Cascade 1000 vs Aquatop CF400UV

To the stats:

*Cascade 1000*
100 Gallon rated 
265gph

*Price: $94.99*
*Reviews: 4.5 Stars*

*Link:* http://www.amazon.com/Cascade®-Cani...8&qid=1347153176&sr=8-1&keywords=cascade+1000

*Aquatop CF400UV*
100 Gallon Rated
370 Gph
UV 9W Sterilizer
4 Stage

*Price: $99.99*
*Reviews: 4 Stars*

*Link:* http://www.amazon.com/Aquatop-CF400...ie=UTF8&qid=1347151789&sr=1-4&keywords=sunsun

Obviously by looking at the stats Aquatop is clearly the winner due to it pushes more GPH and has a 9w UV included. But, i'm a high believer on reviews and the Cascade has tons of great reviews all over. So i'm looking for advice from you all, some of you may even use one of these.

Let me know what you think! Who's the winner in your eyes?


----------



## Skizhx (Oct 12, 2010)

I've never used either canister so I can't specifically comment, but the Aquatop sounds a little fishy to me...

High GPH and including the UV sterilizer sounds like they're trying to push their product with impressive numbers and extra gimmicks. Stuff that looks good when comparing two boxes side by side, but doesn't really say much about the quality of the product.

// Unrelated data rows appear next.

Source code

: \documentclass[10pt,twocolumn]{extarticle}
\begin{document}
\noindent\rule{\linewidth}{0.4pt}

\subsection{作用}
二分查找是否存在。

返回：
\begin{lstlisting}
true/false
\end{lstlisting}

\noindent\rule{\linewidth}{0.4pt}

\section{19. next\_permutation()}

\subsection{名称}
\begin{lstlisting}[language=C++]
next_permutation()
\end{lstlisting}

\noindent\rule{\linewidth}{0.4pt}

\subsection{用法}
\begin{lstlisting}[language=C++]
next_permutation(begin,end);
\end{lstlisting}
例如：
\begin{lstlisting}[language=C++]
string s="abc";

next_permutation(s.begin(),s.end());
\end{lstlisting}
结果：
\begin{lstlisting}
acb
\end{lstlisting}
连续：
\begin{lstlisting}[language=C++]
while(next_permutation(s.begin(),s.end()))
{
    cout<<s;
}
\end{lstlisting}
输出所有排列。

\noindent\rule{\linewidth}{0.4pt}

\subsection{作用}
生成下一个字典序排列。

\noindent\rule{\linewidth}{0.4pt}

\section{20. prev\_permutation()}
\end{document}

IMO ignore the GPH rating (it's actually not that important, even though it's the first thing people usually look at to assess their filters) and go with the one that has the larger capacity for bio-media, has replacement parts available, and offers the best manufacturer warranty.


----------



## Daniil (Oct 30, 2009)

I would go with aquatop. 
I use AQUATOP CF-500UV on my 55g and I love it. It is very quiet and very efficient.


----------



## K Randall (Nov 23, 2004)

I don't know the Aquatop at all, so can't comment. But I've had a Cascade on oneof my 75's for several years with no noise, no problems and good flow.


----------



## rostick555 (Jun 14, 2012)

Have not experienced either but what works really well is a Rena XP2 which is in the same neighborhood as these two filters and works great just another idea hope you dont mind!


----------



## rjordan393 (Nov 23, 2012)

As an addedum, some manufacturers of cannister filters have it in small print that the gph rating is based on no media in the filter. So if gph is important to you, then take note.
I have a Rena Filstar 2 on my 75 gallon and the rating is 300 gph. I use one 30 ppi sponge filter and one 20 ppi sponge filter and a polishing filter. I would not be surprised if I am getting 225 gph or less.


----------



## whispyb (Nov 12, 2012)

I don't have any personal experience with either of those either. I do however use and love my Diatom Filter by Vortex.


----------



## BriDroid (Oct 2, 2012)

I bought a slightly used Cascade 1000 from a member on our local forum. It didn't come with a few of the connections since the guy wasn't using them.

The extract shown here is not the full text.